This series of patches introduced the x86 Cache Monitoring Technology
(CMT) to libvirt by interacting with kernel resource control (resctrl)
interface. CMT is one of the Intel(R) x86 CPU feature which belongs to
the Resource Director Technology (RDT). CMT reports the occupancy of the
last level cache, which is shared by all CPU cores.
In v1 series, we are introducing CMT for libvirt, including reporting
host capability and creating CMT groups. Introducing host capability
is pretty much a well self-contained step, we only cover this step in
this series. As an extension of v1, MBM capability is also introduced.
These patches will not cover the part of creating CMT groups, which
will be subsequent patches.
We have serval discussion about the enabling of CMT, please refer to
following links for the RFCs.
RFCv3
https://www.redhat.com/archives/libvir-list/2018-August/msg01213.html
RFCv2
https://www.redhat.com/archives/libvir-list/2018-July/msg00409.html
https://www.redhat.com/archives/libvir-list/2018-July/msg01241.html
RFCv1
https://www.redhat.com/archives/libvir-list/2018-June/msg00674.html
1. About reason why CMT is necessary for libvirt?
The perf events of 'CMT, MBML, MBMT' have been phased out since Linux
kernel commit c39a0e2c8850f08249383f2425dbd8dbe4baad69, in libvirt
the perf based cmt,mbm will not work with the latest linux kernel. These
patches add CMT feature to libvirt through kernel resctrlfs interface.
2. Interfaces for CMT from the high level.
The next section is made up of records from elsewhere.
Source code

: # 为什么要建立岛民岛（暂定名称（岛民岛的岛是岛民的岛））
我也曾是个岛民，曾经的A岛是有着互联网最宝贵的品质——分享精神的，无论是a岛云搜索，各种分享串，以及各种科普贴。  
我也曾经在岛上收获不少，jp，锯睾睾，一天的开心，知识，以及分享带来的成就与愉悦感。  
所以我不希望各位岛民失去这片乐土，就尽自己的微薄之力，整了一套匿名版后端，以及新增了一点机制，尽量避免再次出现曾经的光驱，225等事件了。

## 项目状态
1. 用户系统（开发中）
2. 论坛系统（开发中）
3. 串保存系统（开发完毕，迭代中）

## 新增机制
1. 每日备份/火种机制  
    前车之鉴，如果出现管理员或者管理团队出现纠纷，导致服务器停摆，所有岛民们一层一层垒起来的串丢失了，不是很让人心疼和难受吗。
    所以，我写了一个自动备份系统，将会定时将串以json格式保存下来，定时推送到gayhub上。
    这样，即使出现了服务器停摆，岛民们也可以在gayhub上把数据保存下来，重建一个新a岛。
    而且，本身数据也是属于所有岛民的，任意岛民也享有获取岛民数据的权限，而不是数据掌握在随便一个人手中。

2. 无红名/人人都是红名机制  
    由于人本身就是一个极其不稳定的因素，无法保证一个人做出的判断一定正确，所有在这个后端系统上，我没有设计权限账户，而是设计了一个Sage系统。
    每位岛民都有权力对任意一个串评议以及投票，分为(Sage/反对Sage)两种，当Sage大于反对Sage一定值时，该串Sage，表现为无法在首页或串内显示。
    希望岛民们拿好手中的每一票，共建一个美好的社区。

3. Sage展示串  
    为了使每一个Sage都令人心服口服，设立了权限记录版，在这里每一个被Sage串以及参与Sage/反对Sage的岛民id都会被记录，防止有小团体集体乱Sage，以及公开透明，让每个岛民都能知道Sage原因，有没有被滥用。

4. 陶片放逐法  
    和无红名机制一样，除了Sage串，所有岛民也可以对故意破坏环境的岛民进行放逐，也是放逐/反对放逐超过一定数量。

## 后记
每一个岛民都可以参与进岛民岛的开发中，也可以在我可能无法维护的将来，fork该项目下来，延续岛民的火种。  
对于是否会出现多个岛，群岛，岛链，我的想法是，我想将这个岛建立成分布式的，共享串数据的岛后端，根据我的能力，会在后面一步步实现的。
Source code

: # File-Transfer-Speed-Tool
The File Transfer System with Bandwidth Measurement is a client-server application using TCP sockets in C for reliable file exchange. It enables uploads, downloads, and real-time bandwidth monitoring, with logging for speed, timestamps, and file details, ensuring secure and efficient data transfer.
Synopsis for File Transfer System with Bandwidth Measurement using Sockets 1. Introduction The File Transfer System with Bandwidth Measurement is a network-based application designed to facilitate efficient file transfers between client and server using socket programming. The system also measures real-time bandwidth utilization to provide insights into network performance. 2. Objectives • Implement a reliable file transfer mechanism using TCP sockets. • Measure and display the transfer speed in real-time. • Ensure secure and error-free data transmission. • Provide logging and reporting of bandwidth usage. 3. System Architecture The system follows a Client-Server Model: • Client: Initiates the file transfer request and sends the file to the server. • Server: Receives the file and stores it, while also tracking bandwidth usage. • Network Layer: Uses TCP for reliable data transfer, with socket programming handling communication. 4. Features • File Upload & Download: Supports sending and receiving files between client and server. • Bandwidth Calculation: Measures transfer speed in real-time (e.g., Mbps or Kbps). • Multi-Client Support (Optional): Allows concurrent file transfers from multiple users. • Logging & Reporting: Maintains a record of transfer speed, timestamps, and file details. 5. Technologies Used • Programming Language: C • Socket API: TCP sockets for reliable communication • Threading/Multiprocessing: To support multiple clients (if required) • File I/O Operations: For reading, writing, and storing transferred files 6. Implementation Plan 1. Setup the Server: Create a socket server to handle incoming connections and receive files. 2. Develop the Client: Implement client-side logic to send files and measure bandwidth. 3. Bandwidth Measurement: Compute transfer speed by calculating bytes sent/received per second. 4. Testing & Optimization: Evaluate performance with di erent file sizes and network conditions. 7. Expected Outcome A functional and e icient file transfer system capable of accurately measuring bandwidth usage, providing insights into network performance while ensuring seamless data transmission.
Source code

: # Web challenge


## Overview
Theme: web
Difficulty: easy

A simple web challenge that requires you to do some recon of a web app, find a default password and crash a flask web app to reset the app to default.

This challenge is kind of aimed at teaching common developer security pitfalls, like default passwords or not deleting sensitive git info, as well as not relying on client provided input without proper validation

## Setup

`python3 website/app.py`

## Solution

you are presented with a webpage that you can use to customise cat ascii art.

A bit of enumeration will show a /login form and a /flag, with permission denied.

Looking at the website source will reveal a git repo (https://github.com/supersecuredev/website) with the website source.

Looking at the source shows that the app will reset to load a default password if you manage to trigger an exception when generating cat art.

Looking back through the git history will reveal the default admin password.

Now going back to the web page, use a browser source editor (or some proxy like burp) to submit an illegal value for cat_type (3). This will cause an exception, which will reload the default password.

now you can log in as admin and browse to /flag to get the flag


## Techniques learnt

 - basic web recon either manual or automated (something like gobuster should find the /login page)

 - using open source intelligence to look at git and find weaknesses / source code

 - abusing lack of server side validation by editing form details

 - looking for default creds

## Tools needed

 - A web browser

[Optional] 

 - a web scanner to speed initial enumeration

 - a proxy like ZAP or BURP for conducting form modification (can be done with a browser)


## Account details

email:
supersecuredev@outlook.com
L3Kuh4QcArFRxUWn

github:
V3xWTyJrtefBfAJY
CMT, CAT, MBM and MBA are orthogonal features, each could works
independently.
If 'CMT' is enabled in host, then a 'cache monitor' is introduced for
cache, which is role is monitoring the last level cache utilization
of target system process. Cache monitor capabilities is shown under
element <cache>.
'MBM', a monitor named memory bandwidth monitor is introduced, for
role of monitoring memory bandwidth utilization. The capability
information block is located under <memory bandwidth> element.
2.1 Query the host capability of CMT.
The element 'monitor' represents the host capabilities of CMT.
The explanations of involved attributes:
- 'maxMonitors': denotes the maximum monitoring groups could be
created, which is limited by the number of hardware 'RMID'.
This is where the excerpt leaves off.